Mother said Polly looked as if she'd been born with the "go-backs," and had given them to all her children, her home, garden, fields, and even the FENCES. We hadn't a particle of patience with such people. When you are lazy like that it is very probable that you'll live to see the day when your children will peep through the fence cracks and cry for bread. I have seen those Martin children come mighty near doing it when the rest of us opened our dinner baskets at school; and if mother hadn't always put in enough so that we could divide, I bet they would. If Polly Martin had walked up as if she were alive, and had been washed and neat, and going somewhere to do some one good, Leon never would have dreamed of such a thing as training the Shropshire to bunt her. She was so long and skinny, always wore a ragged shawl over her head, a floppy old dress that the wind whipped out behind, and when she came to the creek, she sat astride the foot log, and hunched along with her hands; that tickled the boys so, Leon began teasing the sheep on purpose to make it get her. But inasmuch as she saw fit to go abroad looking so funny, that any one could see she'd be a perfect circus if she were chased, I didn't feel that it was Leon's fault. If, like the little busy bee, she had "improved each shining hour," he never would have done it. Seems to me, she brought the trouble on her own head.
First, Leon ran at the Shropshire and then jumped aside; but soon it grew so strong and quick he couldn't manage that, so he put his hat on a stick and poked it back and forth through a fence crack, and that made the ram raving mad. At last it would butt the fence until it would knock itself down, and if he dangled the hat again, get right up and do it over. Father never caught Leon, so he couldn't understand what made the sheep so dreadfully cross, because he had thought it was quite peaceable when he bought it. The first time it got after Polly, she threw her shawl over its head, pulled up her skirts, and Leon said she hit just eleven high places crossing an eighty-acre field; she came to the house crying, and father had to go after her shawl, and mother gave her a roll of butter and a cherry pie to comfort her.
The Shropshire never really got Polly, but any one could easily see what it would do to me if I dared step around that stump, and it was dancing and panting to begin. If whoever wrote that "Gentle Sheep, pray tell me why," piece ever had seen a sheep acting like that, it wouldn't have been in the books; at least I think it wouldn't, but one can't be sure. He proved that he didn't know much about anything outdoors or he wouldn't have said that sheep were "eating grass and daisies white, from the morning till the night," when daisies are bitter as gall.
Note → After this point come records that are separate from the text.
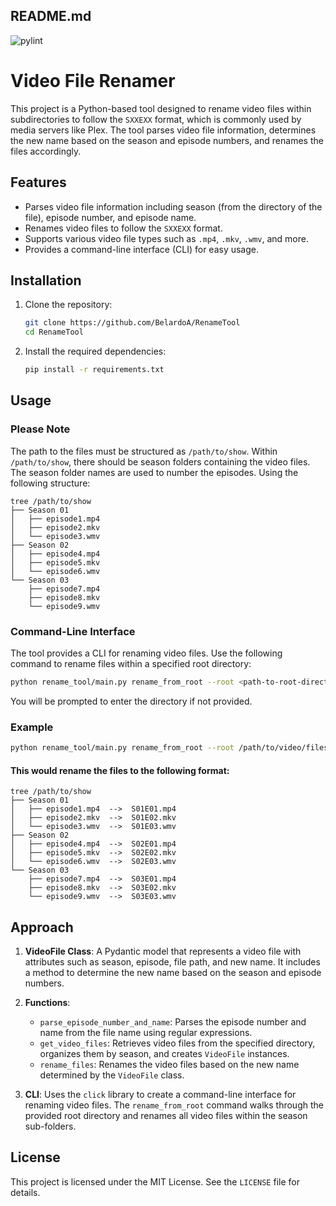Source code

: ## README.md
![pylint](https://img.shields.io/badge/pylint-10.00-green?logo=python&logoColor=white)
# Video File Renamer

This project is a Python-based tool designed to rename video files within subdirectories to follow the `SXXEXX` format, which is commonly used by media servers like Plex. The tool parses video file information, determines the new name based on the season and episode numbers, and renames the files accordingly.

## Features

- Parses video file information including season (from the directory of the file), episode number, and episode name.
- Renames video files to follow the `SXXEXX` format.
- Supports various video file types such as `.mp4`, `.mkv`, `.wmv`, and more.
- Provides a command-line interface (CLI) for easy usage.

## Installation

1. Clone the repository:
    ```sh
    git clone https://github.com/BelardoA/RenameTool
    cd RenameTool
    ```

2. Install the required dependencies:
    ```sh
    pip install -r requirements.txt
    ```

## Usage

### Please Note

The path to the files must be structured as `/path/to/show`. Within `/path/to/show`, there should be season folders containing the video files. The season folder names are used to number the episodes. Using the following structure:
```shell
tree /path/to/show
├── Season 01
│   ├── episode1.mp4
│   ├── episode2.mkv
│   └── episode3.wmv
├── Season 02
│   ├── episode4.mp4
│   ├── episode5.mkv
│   └── episode6.wmv
└── Season 03
    ├── episode7.mp4
    ├── episode8.mkv
    └── episode9.wmv
```

### Command-Line Interface

The tool provides a CLI for renaming video files. Use the following command to rename files within a specified root directory:

```sh
python rename_tool/main.py rename_from_root --root <path-to-root-directory>
```

You will be prompted to enter the directory if not provided.

### Example

```sh
python rename_tool/main.py rename_from_root --root /path/to/video/files
```

#### This would rename the files to the following format:

```shell
tree /path/to/show
├── Season 01
│   ├── episode1.mp4  -->  S01E01.mp4
│   ├── episode2.mkv  -->  S01E02.mkv
│   └── episode3.wmv  -->  S01E03.wmv
├── Season 02
│   ├── episode4.mp4  -->  S02E01.mp4
│   ├── episode5.mkv  -->  S02E02.mkv
│   └── episode6.wmv  -->  S02E03.wmv
└── Season 03
    ├── episode7.mp4  -->  S03E01.mp4
    ├── episode8.mkv  -->  S03E02.mkv
    └── episode9.wmv  -->  S03E03.wmv
```

## Approach

1. **VideoFile Class**: A Pydantic model that represents a video file with attributes such as season, episode, file path, and new name. It includes a method to determine the new name based on the season and episode numbers.

2. **Functions**:
    - `parse_episode_number_and_name`: Parses the episode number and name from the file name using regular expressions.
    - `get_video_files`: Retrieves video files from the specified directory, organizes them by season, and creates `VideoFile` instances.
    - `rename_files`: Renames the video files based on the new name determined by the `VideoFile` class.

3. **CLI**: Uses the `click` library to create a command-line interface for renaming video files. The `rename_from_root` command walks through the provided root directory and renames all video files within the season sub-folders.

## License

This project is licensed under the MIT License. See the `LICENSE` file for details.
Flop! went the fish, and its tail touched the edge of the hole. Then I turned around and picked up the pole. I put my sunbonnet over the big end of it, and poked it at the ram, and drew it back as Leon did his hat. One more jump and mother's fish would be gone. I stood on the roots and waved my bonnet. The sheep lowered its head and came at it with a rush. I drew back the pole, and the sheep's forefeet slid over the edge, and it braced and began to work to keep from going in. The fish gave a big flop and went down the hole. Then I turned Crusader and began to fight, and I didn't care if I were whipped black and blue, I meant to finish that old black-faced Shropshire. I set the pole on the back of its neck and pushed with all my might, and I got it in, too. My, but it made a splash! It wasn't much good at swimming either, and it had no chance, for I stood on the roots and pushed it down, and hit it over the nose with all my might, and I didn't care how far it came on the cars, or how much money it cost, it never would chase me, and make me lose my fish again.
I didn't hear him until he splashed under the roots and then I was so mad I didn't see that it was Laddie; I only knew that it was someone who was going to help out that miserable ram, so I struck with all my might, the sheep when I could hit it, if not, the man.
"You little demon, stop!" cried Laddie.
I got in a good one right on the ram's nose. Then Laddie dropped the sheep and twisted the fish pole from my fingers, and I pushed him as hard as I could, but he was too strong. He lifted the sheep, pulled it to the bank, and rolled it, worked its jaws, and squeezed water from it, and worked and worked.
"I guess you've killed it!" he said at last.
"Goody!" I shouted. "Goody! Oh but I am glad it's dead!"
"What on earth has turned you to a fiend?" asked Laddie, beginning work on the sheep again.